▸ **Your objective**
Below are the records. State how many of their lines hold the word "theorem", and add nothing else.

(Data shown begins)

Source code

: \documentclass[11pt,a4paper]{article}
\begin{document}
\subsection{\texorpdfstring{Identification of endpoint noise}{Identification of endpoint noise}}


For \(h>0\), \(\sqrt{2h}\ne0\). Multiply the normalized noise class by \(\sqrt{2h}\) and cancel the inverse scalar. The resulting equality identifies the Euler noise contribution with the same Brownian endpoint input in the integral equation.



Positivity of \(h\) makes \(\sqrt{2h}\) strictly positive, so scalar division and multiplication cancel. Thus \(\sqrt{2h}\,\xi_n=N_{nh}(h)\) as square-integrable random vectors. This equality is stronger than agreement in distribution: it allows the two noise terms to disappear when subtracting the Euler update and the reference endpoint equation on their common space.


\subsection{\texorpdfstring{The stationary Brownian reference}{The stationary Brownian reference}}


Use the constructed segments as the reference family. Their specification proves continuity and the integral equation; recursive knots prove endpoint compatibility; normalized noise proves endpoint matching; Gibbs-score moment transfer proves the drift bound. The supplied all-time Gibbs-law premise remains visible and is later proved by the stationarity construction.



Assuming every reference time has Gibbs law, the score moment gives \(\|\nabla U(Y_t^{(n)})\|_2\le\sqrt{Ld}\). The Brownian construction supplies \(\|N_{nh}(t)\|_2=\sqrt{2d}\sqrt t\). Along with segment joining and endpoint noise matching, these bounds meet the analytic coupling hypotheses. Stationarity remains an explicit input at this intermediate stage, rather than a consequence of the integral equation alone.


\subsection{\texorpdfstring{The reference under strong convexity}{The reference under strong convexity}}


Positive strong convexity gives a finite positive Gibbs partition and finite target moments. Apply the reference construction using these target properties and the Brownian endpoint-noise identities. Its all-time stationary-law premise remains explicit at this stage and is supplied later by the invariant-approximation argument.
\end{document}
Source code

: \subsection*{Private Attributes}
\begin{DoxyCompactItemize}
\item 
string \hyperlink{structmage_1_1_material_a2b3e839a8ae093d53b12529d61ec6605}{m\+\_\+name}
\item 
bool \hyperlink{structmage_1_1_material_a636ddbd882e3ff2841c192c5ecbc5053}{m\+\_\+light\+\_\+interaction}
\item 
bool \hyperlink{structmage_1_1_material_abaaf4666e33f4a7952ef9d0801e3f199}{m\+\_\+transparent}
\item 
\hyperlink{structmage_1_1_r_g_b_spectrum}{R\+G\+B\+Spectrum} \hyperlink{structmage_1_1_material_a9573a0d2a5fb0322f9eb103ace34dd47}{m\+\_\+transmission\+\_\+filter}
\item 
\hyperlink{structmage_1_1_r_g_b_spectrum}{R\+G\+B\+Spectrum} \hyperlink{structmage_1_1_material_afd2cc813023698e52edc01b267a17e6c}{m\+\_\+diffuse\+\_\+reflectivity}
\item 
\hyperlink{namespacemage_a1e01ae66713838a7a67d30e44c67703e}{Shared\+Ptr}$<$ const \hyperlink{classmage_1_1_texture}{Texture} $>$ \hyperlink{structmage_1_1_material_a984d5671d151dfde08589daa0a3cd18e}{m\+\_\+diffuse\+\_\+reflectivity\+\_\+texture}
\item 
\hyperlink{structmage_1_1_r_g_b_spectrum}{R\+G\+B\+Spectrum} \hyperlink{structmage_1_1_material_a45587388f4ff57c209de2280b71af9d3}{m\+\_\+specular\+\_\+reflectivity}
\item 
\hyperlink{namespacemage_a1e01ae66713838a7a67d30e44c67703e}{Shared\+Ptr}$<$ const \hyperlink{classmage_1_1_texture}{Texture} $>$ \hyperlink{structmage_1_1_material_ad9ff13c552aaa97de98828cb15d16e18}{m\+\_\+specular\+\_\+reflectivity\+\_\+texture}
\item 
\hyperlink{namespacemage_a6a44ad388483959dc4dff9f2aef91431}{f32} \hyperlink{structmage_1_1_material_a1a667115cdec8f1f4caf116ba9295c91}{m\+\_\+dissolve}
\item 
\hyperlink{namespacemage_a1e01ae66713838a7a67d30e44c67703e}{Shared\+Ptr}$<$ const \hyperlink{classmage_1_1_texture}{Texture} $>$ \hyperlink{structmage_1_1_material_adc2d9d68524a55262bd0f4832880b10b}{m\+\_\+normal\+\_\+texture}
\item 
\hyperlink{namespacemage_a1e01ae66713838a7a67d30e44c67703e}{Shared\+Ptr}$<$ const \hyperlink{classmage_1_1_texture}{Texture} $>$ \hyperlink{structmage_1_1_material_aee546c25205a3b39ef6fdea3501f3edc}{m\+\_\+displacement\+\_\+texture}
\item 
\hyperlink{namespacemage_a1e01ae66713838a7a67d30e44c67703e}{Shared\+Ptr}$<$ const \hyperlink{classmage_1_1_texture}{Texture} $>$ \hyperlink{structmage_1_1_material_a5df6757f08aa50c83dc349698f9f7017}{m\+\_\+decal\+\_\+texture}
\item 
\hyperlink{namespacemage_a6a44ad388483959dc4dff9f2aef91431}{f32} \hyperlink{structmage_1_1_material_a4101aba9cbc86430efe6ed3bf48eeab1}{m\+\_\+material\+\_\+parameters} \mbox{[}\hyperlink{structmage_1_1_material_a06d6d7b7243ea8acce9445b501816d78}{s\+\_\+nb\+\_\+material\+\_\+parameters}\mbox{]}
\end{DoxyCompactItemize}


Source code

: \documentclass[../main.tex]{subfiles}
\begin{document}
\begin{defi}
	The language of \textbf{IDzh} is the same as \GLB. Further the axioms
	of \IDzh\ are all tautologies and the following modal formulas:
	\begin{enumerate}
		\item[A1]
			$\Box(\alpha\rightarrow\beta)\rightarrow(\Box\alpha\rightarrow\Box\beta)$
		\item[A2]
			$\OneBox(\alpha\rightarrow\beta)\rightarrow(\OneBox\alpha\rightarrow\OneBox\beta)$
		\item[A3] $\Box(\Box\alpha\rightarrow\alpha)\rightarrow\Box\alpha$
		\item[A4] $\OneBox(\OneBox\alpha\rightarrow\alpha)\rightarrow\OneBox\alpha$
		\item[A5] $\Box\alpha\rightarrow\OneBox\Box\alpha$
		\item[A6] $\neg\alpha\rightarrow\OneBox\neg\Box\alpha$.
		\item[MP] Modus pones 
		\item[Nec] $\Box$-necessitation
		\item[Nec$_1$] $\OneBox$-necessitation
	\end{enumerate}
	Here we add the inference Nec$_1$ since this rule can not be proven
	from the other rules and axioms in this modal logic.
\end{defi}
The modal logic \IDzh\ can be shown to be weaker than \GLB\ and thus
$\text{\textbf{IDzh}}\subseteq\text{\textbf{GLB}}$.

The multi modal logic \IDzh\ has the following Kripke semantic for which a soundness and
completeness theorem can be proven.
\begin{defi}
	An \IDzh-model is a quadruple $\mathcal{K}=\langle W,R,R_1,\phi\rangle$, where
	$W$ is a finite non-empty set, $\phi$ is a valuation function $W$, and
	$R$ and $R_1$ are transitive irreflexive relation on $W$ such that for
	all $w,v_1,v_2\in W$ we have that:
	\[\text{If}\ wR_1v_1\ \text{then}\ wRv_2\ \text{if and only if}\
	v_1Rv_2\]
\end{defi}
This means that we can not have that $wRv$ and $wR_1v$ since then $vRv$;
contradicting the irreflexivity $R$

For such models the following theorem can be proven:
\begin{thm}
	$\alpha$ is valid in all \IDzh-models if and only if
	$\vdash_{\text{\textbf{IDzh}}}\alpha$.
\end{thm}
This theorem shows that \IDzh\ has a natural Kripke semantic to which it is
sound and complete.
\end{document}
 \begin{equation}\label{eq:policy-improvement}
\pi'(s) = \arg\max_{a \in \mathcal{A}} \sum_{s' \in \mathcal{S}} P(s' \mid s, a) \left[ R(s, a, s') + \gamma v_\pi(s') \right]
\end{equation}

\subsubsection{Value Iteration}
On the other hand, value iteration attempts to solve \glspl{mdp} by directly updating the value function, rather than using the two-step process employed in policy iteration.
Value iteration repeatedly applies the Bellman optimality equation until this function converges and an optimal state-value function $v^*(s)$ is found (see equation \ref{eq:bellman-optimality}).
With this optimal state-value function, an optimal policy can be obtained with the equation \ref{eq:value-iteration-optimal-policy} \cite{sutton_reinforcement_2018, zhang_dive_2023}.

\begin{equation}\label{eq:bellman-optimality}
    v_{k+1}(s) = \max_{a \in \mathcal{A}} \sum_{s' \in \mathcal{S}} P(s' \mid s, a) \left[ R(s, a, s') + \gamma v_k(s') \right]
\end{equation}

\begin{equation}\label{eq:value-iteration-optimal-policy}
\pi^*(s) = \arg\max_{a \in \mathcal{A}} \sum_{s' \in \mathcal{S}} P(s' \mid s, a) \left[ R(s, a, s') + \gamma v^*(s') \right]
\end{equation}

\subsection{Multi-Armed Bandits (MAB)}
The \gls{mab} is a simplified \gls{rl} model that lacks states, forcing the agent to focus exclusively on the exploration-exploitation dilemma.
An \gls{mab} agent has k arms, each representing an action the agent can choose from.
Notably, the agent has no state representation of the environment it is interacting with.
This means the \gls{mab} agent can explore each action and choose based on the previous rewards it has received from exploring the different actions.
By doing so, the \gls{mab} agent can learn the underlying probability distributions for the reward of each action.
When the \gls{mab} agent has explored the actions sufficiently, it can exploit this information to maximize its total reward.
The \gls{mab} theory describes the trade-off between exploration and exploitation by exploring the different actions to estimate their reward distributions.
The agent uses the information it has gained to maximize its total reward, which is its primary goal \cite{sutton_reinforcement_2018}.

(Data shown ends)

▸ **Exercise result**
3